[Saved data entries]
== Segment start ==
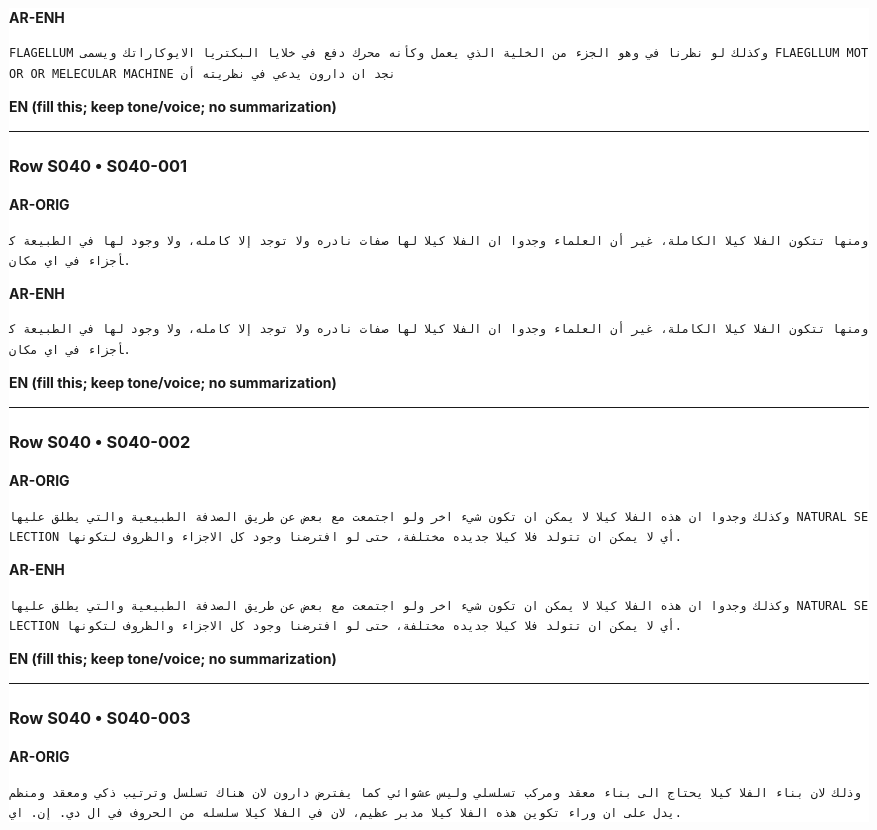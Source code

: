 **AR-ENH**
```ar
FLAGELLUM وكذلك لو نظرنا في وهو الجزء من الخلية الذي يعمل وكأنه محرك دفع في خلايا البكتريا الايوكاراتك ويسمى FLAEGLLUM MOTOR OR MELECULAR MACHINE نجد ان دارون يدعي في نظريته أن
```

**EN (fill this; keep tone/voice; no summarization)**
```en

```

---
### Row S040 • S040-001

**AR-ORIG**
```ar
ومنها تتكون الفلا كيلا الكاملة، غير أن العلماء وجدوا ان الفلا كيلا لها صفات نادره ولا توجد إلا كامله، ولا وجود لها في الطبيعة كأجزاء في اي مكان.
```

**AR-ENH**
```ar
ومنها تتكون الفلا كيلا الكاملة، غير أن العلماء وجدوا ان الفلا كيلا لها صفات نادره ولا توجد إلا كامله، ولا وجود لها في الطبيعة كأجزاء في اي مكان.
```

**EN (fill this; keep tone/voice; no summarization)**
```en

```

---
### Row S040 • S040-002

**AR-ORIG**
```ar
وكذلك وجدوا ان هذه الفلا كيلا لا يمكن ان تكون شيء اخر ولو اجتمعت مع بعض عن طريق الصدفة الطبيعية والتي يطلق عليها NATURAL SELECTION أي لا يمكن ان تتولد فلا كيلا جديده مختلفة، حتى لو افترضنا وجود كل الاجزاء والظروف لتكونها.
```

**AR-ENH**
```ar
وكذلك وجدوا ان هذه الفلا كيلا لا يمكن ان تكون شيء اخر ولو اجتمعت مع بعض عن طريق الصدفة الطبيعية والتي يطلق عليها NATURAL SELECTION أي لا يمكن ان تتولد فلا كيلا جديده مختلفة، حتى لو افترضنا وجود كل الاجزاء والظروف لتكونها.
```

**EN (fill this; keep tone/voice; no summarization)**
```en

```

---
### Row S040 • S040-003

**AR-ORIG**
```ar
وذلك لان بناء الفلا كيلا يحتاج الى بناء معقد ومركب تسلسلي وليس عشوائي كما يفترض دارون لان هناك تسلسل وترتيب ذكي ومعقد ومنظم يدل على ان وراء تكوين هذه الفلا كيلا مدبر عظيم، لان في الفلا كيلا سلسله من الحروف في ال دي. إن. اي.
```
== Segment end ==
> _EXERCISE DIRECTIONS_
Show every line in the entries where the string "دارون" occurs.

> _OUTPUT_
FLAGELLUM وكذلك لو نظرنا في وهو الجزء من الخلية الذي يعمل وكأنه محرك دفع في خلايا البكتريا الايوكاراتك ويسمى FLAEGLLUM MOTOR OR MELECULAR MACHINE نجد ان دارون يدعي في نظريته أن
وذلك لان بناء الفلا كيلا يحتاج الى بناء معقد ومركب تسلسلي وليس عشوائي كما يفترض دارون لان هناك تسلسل وترتيب ذكي ومعقد ومنظم يدل على ان وراء تكوين هذه الفلا كيلا مدبر عظيم، لان في الفلا كيلا سلسله من الحروف في ال دي. إن. اي.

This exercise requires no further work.